Orlando police have released 911 tapes of Omar Mateen from the night of the Pulse nightclub shooting that left 49 people dead and more than 50 injured.
The tapes were released on Monday after Circuit Judge Margaret Schreiber ordered them to be made public immediately.
Mateen, who opened fire inside the nightclub June 12 in the deadliest-ever mass shooting in the nation, could be heard on a series of 911 calls with a negotiator from the Orlando police on the night of the shooting.
“Who am I speaking with, please?” the negotiator asked Mateen during one of the calls, according to CBS News.
“You are speaking with the person who pledges allegiance to the Islamic State of (inaudible),” Mateen answered.
When the negotiator asked Mateen for his location, the shooter wouldn't give it.

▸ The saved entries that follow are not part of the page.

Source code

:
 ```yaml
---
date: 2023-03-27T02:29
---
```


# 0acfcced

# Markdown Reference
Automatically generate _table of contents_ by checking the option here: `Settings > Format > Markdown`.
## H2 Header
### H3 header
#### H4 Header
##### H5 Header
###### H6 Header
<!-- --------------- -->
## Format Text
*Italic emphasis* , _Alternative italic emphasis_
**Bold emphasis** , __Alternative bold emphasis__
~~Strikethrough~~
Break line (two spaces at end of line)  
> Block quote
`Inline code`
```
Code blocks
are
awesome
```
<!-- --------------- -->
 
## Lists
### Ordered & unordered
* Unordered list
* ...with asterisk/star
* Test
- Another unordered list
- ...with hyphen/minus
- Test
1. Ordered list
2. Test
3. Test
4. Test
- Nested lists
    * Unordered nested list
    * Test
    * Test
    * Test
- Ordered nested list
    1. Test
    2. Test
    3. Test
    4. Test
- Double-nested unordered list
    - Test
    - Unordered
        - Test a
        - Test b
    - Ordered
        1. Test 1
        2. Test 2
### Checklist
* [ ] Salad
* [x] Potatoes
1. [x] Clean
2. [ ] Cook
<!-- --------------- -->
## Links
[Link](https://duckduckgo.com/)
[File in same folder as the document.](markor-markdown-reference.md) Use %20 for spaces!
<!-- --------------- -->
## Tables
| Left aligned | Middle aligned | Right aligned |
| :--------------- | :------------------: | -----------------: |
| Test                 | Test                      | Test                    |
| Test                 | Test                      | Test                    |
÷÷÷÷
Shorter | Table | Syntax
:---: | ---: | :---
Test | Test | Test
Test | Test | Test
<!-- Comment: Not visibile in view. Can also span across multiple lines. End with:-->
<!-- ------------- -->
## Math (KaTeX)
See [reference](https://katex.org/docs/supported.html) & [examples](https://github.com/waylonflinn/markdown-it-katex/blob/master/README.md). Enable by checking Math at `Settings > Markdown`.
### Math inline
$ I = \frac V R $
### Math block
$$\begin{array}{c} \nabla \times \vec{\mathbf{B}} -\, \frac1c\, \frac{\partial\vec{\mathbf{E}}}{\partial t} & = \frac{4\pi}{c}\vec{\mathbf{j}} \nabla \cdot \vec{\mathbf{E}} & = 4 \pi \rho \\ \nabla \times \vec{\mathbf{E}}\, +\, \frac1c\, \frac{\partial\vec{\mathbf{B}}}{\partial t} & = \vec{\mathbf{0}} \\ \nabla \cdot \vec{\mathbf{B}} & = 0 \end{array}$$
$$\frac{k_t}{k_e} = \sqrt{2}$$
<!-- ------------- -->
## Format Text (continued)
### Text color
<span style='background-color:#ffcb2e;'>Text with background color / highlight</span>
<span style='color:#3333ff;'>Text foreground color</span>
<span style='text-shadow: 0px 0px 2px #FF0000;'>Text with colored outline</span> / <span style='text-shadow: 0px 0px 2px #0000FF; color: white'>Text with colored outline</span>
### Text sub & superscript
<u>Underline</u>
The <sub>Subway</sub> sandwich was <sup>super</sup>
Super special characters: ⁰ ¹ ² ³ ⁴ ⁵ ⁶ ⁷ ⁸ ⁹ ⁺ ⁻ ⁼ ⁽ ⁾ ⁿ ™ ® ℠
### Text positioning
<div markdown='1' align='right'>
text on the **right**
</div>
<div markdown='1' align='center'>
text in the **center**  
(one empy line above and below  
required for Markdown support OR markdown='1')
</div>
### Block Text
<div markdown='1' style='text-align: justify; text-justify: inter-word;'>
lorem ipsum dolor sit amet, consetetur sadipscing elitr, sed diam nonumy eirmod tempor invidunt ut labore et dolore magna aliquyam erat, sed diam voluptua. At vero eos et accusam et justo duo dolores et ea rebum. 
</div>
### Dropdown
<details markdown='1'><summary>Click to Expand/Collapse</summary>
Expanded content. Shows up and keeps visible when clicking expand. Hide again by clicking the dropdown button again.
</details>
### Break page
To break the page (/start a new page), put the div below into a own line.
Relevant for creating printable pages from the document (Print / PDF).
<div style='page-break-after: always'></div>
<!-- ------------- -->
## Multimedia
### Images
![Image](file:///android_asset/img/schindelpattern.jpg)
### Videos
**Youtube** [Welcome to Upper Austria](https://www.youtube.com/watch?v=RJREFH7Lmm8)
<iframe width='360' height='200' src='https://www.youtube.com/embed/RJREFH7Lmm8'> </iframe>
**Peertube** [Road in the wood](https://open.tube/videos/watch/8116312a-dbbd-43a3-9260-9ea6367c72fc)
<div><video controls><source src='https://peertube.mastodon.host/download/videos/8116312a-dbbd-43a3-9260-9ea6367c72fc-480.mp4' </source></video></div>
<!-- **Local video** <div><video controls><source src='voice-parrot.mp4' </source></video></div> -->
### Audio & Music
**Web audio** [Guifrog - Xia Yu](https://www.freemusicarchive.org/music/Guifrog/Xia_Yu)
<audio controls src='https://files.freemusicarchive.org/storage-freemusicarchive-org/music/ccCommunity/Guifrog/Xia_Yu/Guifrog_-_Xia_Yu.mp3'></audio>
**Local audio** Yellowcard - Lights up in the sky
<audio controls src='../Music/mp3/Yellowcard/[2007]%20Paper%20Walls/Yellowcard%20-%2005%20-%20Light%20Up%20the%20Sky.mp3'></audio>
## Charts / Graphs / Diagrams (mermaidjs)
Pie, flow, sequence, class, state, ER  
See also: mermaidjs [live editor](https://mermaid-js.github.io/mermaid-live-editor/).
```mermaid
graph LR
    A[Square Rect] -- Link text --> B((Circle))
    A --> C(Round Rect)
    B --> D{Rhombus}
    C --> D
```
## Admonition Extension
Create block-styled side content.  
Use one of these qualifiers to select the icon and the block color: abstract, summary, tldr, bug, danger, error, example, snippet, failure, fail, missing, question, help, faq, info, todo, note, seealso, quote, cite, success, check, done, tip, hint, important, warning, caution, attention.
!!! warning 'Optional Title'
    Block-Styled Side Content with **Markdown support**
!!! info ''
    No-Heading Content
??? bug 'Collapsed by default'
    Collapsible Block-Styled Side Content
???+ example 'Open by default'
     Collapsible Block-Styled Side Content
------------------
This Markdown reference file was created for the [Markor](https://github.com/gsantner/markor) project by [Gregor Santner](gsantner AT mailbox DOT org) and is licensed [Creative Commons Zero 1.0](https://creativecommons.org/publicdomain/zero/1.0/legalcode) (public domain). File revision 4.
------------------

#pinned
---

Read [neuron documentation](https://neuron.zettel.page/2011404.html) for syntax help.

“No. Because you have to tell America to stop bombing Syria and Iraq,” Mateen said. “They are killing a lot of innocent people. So what am I to do here? When my people are getting killed over there. You get what I’m saying?”
“I do. I completely get what you’re saying,” the negotiator answers. “What I am trying to do is prevent anyone else from getting…”
“You need to stop the U.S. airstrikes,” Mateen said before the negotiator could finish. “They need to stop the U.S. airstrikes, OK?”
Among the emphatic things Mateen said on the calls, he used the word "homeboy" to describe his relationship with Boston Marathon bomber Tamerlan Tsarnaev, CBS noted.
Later on in the conversation, the negotiator asked Mateen what was going on at the nightclub.
“What’s going on is that I feel the pain of the people getting killed in Syria and Iraq,” Mateen said, according to CNN.
The negotiator then asked Mateen if he had done anything about how he was feeling. “You already know what I did,” Mateen replied.
According to CNN, Mateen had first entered the nightclub as a customer on the night of June 11, but returned hours later armed with guns.
Another judicial decision is pending in the case of the horrific Orlando shooting as news outlets are requesting the city to release 911 calls that might have caught audio from the actual shooting.
There were 232 calls, all of which the judge plans on listening to before making a decision, the Orlando Sentinel reported.